## Records from a collection
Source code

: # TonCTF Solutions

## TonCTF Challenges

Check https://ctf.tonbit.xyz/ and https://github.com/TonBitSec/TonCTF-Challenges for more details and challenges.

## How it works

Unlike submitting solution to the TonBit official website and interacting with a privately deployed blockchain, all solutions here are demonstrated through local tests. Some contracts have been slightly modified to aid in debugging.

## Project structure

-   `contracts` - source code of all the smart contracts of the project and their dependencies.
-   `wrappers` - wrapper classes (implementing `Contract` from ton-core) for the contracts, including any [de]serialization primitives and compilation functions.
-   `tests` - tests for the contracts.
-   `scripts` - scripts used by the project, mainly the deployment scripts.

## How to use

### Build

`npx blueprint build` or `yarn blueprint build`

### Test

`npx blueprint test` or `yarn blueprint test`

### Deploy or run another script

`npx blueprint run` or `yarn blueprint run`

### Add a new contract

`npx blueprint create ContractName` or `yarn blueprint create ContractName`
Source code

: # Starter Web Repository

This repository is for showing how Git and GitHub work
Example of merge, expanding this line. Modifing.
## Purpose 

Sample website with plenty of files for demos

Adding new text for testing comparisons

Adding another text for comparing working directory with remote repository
...
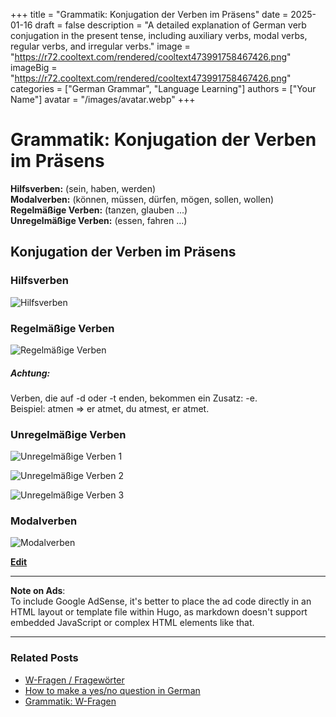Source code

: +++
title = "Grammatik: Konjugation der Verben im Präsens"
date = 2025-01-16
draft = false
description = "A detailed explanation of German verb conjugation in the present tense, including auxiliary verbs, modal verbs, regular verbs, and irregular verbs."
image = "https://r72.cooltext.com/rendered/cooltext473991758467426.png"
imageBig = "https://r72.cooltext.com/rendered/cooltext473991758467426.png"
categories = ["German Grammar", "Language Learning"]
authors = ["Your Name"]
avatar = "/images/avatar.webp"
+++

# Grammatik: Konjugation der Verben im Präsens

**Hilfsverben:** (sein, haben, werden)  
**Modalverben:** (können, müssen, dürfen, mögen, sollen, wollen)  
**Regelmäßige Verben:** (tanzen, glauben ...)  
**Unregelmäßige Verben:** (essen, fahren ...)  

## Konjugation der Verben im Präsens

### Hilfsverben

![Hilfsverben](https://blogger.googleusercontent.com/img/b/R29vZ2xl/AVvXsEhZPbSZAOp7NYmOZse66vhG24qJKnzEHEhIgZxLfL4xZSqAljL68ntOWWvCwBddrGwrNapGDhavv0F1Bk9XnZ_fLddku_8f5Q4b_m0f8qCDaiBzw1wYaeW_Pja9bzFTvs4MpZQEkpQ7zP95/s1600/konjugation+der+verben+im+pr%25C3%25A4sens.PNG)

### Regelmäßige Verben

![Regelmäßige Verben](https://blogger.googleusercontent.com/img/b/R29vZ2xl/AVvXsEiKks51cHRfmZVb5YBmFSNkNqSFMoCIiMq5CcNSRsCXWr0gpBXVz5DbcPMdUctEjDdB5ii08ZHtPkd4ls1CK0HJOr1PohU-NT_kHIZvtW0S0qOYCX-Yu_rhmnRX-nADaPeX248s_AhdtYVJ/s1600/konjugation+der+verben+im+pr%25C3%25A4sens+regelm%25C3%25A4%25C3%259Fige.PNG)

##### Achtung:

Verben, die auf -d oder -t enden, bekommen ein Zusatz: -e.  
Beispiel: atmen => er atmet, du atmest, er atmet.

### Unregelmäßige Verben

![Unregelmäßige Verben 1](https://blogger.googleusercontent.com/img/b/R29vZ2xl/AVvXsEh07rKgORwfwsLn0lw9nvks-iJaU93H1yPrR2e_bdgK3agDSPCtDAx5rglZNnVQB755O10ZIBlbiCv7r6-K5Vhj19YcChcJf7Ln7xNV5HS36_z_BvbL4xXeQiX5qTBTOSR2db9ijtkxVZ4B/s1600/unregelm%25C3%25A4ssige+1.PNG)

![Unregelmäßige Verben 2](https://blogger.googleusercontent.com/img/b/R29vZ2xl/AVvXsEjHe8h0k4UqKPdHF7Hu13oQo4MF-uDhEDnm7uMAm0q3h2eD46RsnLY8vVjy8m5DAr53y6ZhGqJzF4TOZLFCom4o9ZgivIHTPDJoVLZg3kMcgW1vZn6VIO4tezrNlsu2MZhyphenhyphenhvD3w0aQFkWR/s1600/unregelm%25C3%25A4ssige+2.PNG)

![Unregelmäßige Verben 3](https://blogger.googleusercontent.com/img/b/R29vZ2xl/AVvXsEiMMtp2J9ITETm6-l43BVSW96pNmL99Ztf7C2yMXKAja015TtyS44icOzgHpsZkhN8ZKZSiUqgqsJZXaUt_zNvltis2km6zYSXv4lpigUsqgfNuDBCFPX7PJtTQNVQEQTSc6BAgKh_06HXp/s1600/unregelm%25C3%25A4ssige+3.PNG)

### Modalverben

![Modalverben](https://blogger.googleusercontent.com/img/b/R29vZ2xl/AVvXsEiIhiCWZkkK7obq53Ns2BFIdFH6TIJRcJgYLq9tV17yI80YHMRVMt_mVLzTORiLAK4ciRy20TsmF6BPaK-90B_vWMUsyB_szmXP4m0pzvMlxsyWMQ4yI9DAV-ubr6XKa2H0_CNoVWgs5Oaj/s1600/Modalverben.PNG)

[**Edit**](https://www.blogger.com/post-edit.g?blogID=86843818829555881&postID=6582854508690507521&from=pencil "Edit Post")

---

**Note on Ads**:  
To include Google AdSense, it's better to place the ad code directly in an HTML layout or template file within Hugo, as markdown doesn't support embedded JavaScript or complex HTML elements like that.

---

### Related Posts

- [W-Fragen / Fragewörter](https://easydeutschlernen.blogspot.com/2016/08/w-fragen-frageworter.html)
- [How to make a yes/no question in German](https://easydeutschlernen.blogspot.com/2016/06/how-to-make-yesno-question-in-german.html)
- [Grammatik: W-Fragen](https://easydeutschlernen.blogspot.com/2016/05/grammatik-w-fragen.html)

## PROBLEM STATEMENT
Exact duplication is required for the lines above, from the line that contains "## Project structure" to the line that contains "Starter Web Repository", inclusive; omit all others.

## YOUR SOLUTION
## Project structure

-   `contracts` - source code of all the smart contracts of the project and their dependencies.
-   `wrappers` - wrapper classes (implementing `Contract` from ton-core) for the contracts, including any [de]serialization primitives and compilation functions.
-   `tests` - tests for the contracts.
-   `scripts` - scripts used by the project, mainly the deployment scripts.

## How to use

### Build

`npx blueprint build` or `yarn blueprint build`

### Test

`npx blueprint test` or `yarn blueprint test`

### Deploy or run another script

`npx blueprint run` or `yarn blueprint run`

### Add a new contract

`npx blueprint create ContractName` or `yarn blueprint create ContractName`
Source code

: # Starter Web Repository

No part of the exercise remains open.